- [Instructions for the task] For the data that follows, report how many lines include the string "hyperbolic", and write the number alone.
Provided records START
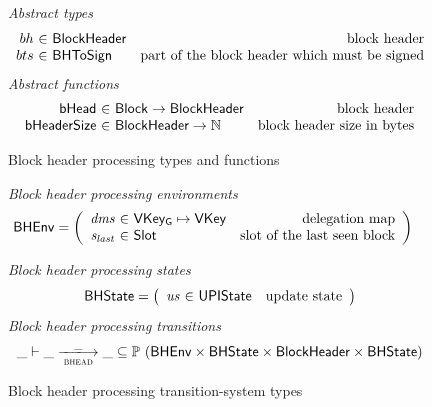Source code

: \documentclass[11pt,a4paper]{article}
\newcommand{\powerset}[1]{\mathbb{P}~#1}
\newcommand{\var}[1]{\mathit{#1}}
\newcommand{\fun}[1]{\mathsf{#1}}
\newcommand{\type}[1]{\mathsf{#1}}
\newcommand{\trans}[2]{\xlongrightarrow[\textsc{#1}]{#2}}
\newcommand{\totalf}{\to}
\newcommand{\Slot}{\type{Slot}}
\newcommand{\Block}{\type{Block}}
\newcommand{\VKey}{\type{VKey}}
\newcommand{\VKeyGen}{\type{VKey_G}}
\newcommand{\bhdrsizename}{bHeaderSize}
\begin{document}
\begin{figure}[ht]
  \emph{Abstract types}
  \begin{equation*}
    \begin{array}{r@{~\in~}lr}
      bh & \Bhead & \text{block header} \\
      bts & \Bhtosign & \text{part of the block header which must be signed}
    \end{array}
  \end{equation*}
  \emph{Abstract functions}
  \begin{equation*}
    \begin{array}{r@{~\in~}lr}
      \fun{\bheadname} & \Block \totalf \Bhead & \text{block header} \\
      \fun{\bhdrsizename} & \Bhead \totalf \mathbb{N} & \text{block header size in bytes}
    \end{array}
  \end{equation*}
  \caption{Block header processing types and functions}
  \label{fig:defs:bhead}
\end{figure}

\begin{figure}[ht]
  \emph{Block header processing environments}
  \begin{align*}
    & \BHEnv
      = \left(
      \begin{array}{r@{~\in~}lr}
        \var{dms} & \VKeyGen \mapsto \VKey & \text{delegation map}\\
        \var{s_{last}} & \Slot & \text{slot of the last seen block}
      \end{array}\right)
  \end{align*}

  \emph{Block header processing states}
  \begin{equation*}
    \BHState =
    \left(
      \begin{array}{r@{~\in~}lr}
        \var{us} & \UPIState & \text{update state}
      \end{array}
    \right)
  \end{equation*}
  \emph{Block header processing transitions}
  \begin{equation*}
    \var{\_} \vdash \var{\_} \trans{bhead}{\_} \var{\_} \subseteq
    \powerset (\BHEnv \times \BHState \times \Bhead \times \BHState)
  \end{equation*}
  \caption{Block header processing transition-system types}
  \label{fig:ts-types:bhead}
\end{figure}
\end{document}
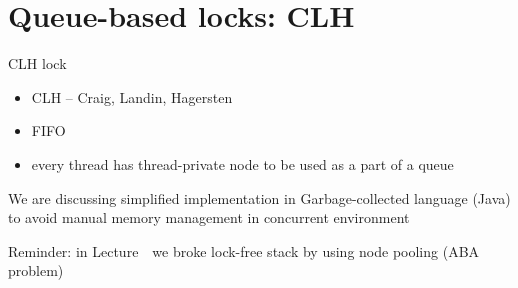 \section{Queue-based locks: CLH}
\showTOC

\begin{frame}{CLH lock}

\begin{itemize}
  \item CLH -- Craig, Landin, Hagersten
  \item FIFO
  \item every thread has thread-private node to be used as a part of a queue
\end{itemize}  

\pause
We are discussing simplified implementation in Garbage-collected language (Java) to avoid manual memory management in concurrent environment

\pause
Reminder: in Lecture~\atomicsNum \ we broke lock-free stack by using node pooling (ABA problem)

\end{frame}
Provided records END
Provided records START
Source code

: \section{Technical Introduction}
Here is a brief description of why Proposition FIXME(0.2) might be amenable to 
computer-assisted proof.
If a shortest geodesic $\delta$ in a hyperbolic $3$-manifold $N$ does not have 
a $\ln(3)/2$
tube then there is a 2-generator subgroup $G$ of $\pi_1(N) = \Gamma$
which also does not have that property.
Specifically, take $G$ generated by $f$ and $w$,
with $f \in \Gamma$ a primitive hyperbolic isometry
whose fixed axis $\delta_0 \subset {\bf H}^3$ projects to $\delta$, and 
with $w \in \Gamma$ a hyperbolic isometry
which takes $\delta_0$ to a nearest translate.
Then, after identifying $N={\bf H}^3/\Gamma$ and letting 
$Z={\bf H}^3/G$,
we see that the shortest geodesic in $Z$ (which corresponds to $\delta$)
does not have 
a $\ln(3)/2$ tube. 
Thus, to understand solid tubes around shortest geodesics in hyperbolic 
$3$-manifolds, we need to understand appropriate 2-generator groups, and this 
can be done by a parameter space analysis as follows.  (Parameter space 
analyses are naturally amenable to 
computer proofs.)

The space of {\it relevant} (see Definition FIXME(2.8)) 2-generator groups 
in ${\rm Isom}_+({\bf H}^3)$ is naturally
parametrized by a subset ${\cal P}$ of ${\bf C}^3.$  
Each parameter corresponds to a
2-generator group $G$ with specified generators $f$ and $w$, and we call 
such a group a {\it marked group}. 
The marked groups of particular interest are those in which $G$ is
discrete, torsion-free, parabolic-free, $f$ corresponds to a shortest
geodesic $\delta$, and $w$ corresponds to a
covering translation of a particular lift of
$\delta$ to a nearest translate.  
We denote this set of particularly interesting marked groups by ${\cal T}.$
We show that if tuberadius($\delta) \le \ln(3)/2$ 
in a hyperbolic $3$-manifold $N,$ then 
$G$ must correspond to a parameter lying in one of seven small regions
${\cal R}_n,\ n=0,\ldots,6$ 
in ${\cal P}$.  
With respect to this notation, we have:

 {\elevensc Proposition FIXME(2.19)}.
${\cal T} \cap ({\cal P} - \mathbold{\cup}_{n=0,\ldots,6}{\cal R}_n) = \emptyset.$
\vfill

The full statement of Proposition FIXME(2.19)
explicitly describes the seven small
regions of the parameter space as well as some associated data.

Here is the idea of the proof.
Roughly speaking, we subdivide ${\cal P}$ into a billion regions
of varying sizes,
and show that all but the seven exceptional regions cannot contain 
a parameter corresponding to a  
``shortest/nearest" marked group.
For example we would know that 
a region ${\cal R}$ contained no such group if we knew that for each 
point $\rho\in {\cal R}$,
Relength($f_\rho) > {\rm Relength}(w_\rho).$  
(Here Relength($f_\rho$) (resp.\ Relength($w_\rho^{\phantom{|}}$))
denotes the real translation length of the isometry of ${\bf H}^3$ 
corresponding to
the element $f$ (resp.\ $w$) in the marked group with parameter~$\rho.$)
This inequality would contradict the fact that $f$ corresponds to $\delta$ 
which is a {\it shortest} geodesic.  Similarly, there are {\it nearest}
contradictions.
Provided records END
- [Response] 5